Lab 08: Monitoring (FSDL 2022)

Model monitoring for a production text recognizer has to go beyond infrastructure health checks and into “behavioral” signals—whether the system’s outputs are actually correct and whether they could upset users. The lab builds that feedback loop by adding Gradio-based flagging controls (“incorrect,” “offensive,” “other”), then routing those user judgments—along with the input image and model output—into Gantry for centralized logging and analysis. Cloud metrics like EC2 and Lambda health in CloudWatch can catch outages, but they won’t alert when a model confidently returns garbage text; user feedback and model-specific metrics are what fill that gap.

The workflow starts with a small UI change: enabling Gradio’s flagging mechanism so users can label problematic predictions. When a user flags an example, the system initially stores a local CSV containing references to the uploaded image plus metadata about the prediction and the chosen flag. Because binary data is stored separately, the CSV keeps pointers to local files, and analysis requires reloading those images when needed. The lab then argues that local logging doesn’t scale well for production, so it replaces the local approach with a Gantry logger callback. That callback follows a two-step pattern: upload the image to S3, then send Gantry the S3 URL plus structured metadata (model output text, user-selected flag, and other context). From there, the notebook can pull logged records back into pandas for exploratory analysis, while Gantry’s UI supports the same investigation interactively.

In Gantry, the monitoring dashboard highlights how many feedback events arrive over time and which categories dominate. In the lab’s production window, most flags fall under “incorrect,” which is treated as a healthier sign than “offensive” or “other.” To catch harmful content automatically, the lab adds “detoxify” projections—scores for obscenity and related risks—computed on logged outputs. When an obscenity score bumps upward, the key question becomes whether it reflects real model behavior or just user-provided inputs containing swear words. With enough data, the lab emphasizes distribution comparisons: production values are compared against a trusted baseline from the model’s validation/testing sets. In this case, obscenity values are higher in testing than in production, reducing concern that the model is generating worse content than expected.
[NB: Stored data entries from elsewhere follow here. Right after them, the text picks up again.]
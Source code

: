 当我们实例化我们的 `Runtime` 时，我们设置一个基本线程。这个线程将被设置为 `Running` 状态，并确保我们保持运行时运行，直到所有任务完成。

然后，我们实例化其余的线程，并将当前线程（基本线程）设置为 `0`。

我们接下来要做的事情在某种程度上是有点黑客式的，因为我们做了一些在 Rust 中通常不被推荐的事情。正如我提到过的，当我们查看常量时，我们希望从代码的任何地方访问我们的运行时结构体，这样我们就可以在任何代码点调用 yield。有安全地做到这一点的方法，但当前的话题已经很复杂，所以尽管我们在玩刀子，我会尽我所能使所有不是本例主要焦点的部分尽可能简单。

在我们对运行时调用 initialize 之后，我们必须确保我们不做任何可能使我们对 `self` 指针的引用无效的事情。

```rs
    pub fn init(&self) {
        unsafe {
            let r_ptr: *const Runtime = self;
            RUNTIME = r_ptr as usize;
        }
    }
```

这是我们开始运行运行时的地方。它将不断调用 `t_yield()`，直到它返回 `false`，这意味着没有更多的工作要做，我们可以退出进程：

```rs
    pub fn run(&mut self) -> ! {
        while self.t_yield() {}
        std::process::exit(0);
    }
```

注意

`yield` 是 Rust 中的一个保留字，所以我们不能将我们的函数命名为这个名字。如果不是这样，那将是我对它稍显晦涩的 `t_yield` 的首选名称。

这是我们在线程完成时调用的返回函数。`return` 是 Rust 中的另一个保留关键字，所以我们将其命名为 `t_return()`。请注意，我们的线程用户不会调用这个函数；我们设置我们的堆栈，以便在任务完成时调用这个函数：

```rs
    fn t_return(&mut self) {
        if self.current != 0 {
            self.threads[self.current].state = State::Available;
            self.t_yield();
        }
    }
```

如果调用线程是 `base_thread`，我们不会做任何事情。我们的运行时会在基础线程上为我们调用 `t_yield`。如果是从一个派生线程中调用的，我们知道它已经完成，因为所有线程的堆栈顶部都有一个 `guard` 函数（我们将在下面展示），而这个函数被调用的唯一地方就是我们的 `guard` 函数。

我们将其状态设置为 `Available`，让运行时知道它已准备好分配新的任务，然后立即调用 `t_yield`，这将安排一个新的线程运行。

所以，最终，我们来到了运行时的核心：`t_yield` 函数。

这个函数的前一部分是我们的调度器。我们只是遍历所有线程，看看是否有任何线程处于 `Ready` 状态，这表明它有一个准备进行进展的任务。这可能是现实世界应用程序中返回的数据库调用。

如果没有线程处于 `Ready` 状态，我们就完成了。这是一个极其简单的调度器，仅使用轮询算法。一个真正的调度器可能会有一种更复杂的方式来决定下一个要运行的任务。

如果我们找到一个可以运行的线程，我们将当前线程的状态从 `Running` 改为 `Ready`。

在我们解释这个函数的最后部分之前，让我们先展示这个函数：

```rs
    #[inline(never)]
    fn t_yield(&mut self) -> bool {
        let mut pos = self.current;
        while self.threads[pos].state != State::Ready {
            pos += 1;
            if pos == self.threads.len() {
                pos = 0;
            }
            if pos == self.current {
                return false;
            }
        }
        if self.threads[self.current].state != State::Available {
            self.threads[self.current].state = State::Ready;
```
The monitoring system also supports debugging, not just alerting. By projecting output-text entropy, the lab detects a concerning shift: production shows more low-entropy outputs, consistent with repetition or degenerate generation. Filtering to those low-entropy cases reveals gibberish repetition, prompting a root-cause check. The lab then compares production inputs to the original test data and finds a preprocessing mismatch: training data was inverted (to stabilize grayscale training), but production preprocessing didn’t apply the same inversion consistently. The lab concludes that fixing such issues often requires changing the model and training data pipeline to handle real-world input variability—like different background colors and contrast—rather than relying on brittle preprocessing assumptions.

Finally, the lab turns the logged failures into a product roadmap. Common user-driven failure modes include inability to recognize printed text (despite handwritten focus), difficulty with complex spatial layouts (like diagrams rather than paragraphs), missing characters outside the ASCII character set, and poor performance on heterogeneous backgrounds. The overarching lesson is that model quality in real products is determined less by infrastructure tweaks and more by data: richer logging enables discovering unknown unknowns, and those discoveries translate into new data collection, synthesis, and retraining strategies.